Circa tre anni fa ho perso mio padre, uomo pieno di interessi e super carismatico.
La figura più importante della mia vita.

Sono single e mi sono rimasti solo due fratelli (ognuno ha la sua famiglia) e mia madre: Sia mia madre che i miei fratelli mi sono indifferenti affettivamente, ma adesso ho paura di rimanere da sola quando mia madre se ne andrà.

Vivevo da sola e sono tornata a vivere con lei (non vuole più stare da sola).

Non so che strada prendere.
Ho amici e interessi ma non so se tornare a vivere da sola.

In verità a casa con lei non sto benissimo perché mi ricorda l'abisso che c'é tra la sua personalità e quella di mio padre.
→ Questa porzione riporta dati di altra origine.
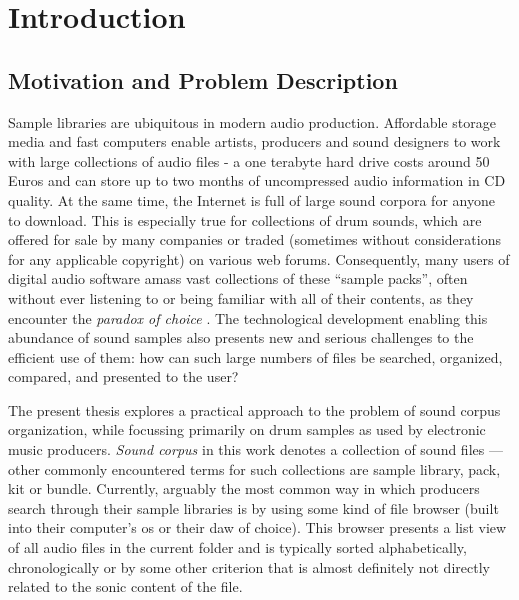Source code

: 
\section{Introduction}
\label{sec:introduction}

\subsection{Motivation and Problem Description}
\label{subsec:motivation}
Sample libraries are ubiquitous in modern audio production. Affordable storage
media and fast computers enable artists, producers and sound designers to work
with large collections of audio files - a one terabyte hard drive costs around
50 Euros and can store up to two months of uncompressed audio information in CD
quality. At the same time, the Internet is full of large sound corpora for
anyone to download. This is especially true for collections of drum sounds,
which are offered for sale by many companies or traded (sometimes without
considerations for any applicable copyright) on various web forums.
Consequently, many users of digital audio software amass vast collections of
these ``sample packs'', often without ever listening to or being familiar with
all of their contents, as they encounter the \textit{paradox of choice}
\citep{schwartz2004}. The technological development enabling this abundance of
sound samples also presents new and serious challenges to the efficient use of
them: how can such large numbers of files be searched, organized, compared, and
presented to the user?

\bigskip

The present thesis explores a practical approach to the problem of sound corpus
organization, while focussing primarily on drum samples as used by electronic
music producers. \textit{Sound corpus} in this work denotes a collection of
sound files --- other commonly encountered terms for such collections are sample
library, pack, kit or bundle. Currently, arguably the most common way in which
producers search through their sample libraries is by using some kind of file
browser (built into their computer's \gls{os} or their \gls{daw} of choice).
This browser presents a list view of all audio files in the current folder and
is typically sorted alphabetically, chronologically or by some other criterion
that is almost definitely not directly related to the sonic content of the file.

\smallskip

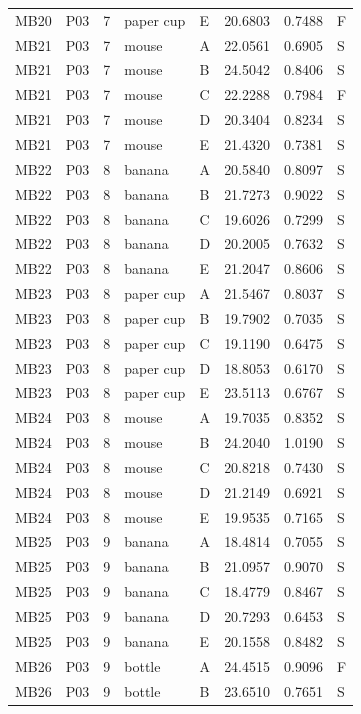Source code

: \documentclass[11pt]{article}
\begin{document}
\begin{longtable}{lll llrrl}
MB20 & P03 & 7 & paper cup & E & 20.6803 & 0.7488 & F \\
MB21 & P03 & 7 & mouse & A & 22.0561 & 0.6905 & S \\
MB21 & P03 & 7 & mouse & B & 24.5042 & 0.8406 & S \\
MB21 & P03 & 7 & mouse & C & 22.2288 & 0.7984 & F \\
MB21 & P03 & 7 & mouse & D & 20.3404 & 0.8234 & S \\
MB21 & P03 & 7 & mouse & E & 21.4320 & 0.7381 & S \\
MB22 & P03 & 8 & banana & A & 20.5840 & 0.8097 & S \\
MB22 & P03 & 8 & banana & B & 21.7273 & 0.9022 & S \\
MB22 & P03 & 8 & banana & C & 19.6026 & 0.7299 & S \\
MB22 & P03 & 8 & banana & D & 20.2005 & 0.7632 & S \\
MB22 & P03 & 8 & banana & E & 21.2047 & 0.8606 & S \\
MB23 & P03 & 8 & paper cup & A & 21.5467 & 0.8037 & S \\
MB23 & P03 & 8 & paper cup & B & 19.7902 & 0.7035 & S \\
MB23 & P03 & 8 & paper cup & C & 19.1190 & 0.6475 & S \\
MB23 & P03 & 8 & paper cup & D & 18.8053 & 0.6170 & S \\
MB23 & P03 & 8 & paper cup & E & 23.5113 & 0.6767 & S \\
MB24 & P03 & 8 & mouse & A & 19.7035 & 0.8352 & S \\
MB24 & P03 & 8 & mouse & B & 24.2040 & 1.0190 & S \\
MB24 & P03 & 8 & mouse & C & 20.8218 & 0.7430 & S \\
MB24 & P03 & 8 & mouse & D & 21.2149 & 0.6921 & S \\
MB24 & P03 & 8 & mouse & E & 19.9535 & 0.7165 & S \\
MB25 & P03 & 9 & banana & A & 18.4814 & 0.7055 & S \\
MB25 & P03 & 9 & banana & B & 21.0957 & 0.9070 & S \\
MB25 & P03 & 9 & banana & C & 18.4779 & 0.8467 & S \\
MB25 & P03 & 9 & banana & D & 20.7293 & 0.6453 & S \\
MB25 & P03 & 9 & banana & E & 20.1558 & 0.8482 & S \\
MB26 & P03 & 9 & bottle & A & 24.4515 & 0.9096 & F \\
MB26 & P03 & 9 & bottle & B & 23.6510 & 0.7651 & S \\

\end{longtable}
\end{document}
Vivo con l'ansia ogni giorno di non saper affrontare la vita quando sarò da sola.

Grazie per l'aiuto.

Buona giornata
Dr.ssa Eleonora Riva Psicologo 109 4
Gentile utente,
la perdita della sua figura di riferimento aggiunge dolore al dolore che segue un lutto già di per sé fortemente destabilizzante. Una perdita di grande portata, che lascia vuoti affettivi ma anche le viene a mancare il suo punto di riferimento. Ciò che ci descrive è compatibile con una reazione a un lutto non ancora del tutto elaborato.
La paura di non farcela da sola spesso nasce più dal dolore e dall’insicurezza che dalla realtà e delle proprie capacità. Guardare al futuro con il pensiero riguardo il momento in cui la mamma verrà a mancare la fa vivere in un tempo che non è il presente. E vivere con sofferenza.
Sarebbe utile andare per gradi: cosa la aiuterebbe adesso a stare un po’ meglio? Un percorso con un professionista potrebbe aiutarla a elaborare il lutto, ridurre l’ansia e ritrovare fiducia in se stessa, per affrontare scelte come il tornare a vivere da sola con serenità. Si dia il tempo di guarire, con il giusto supporto.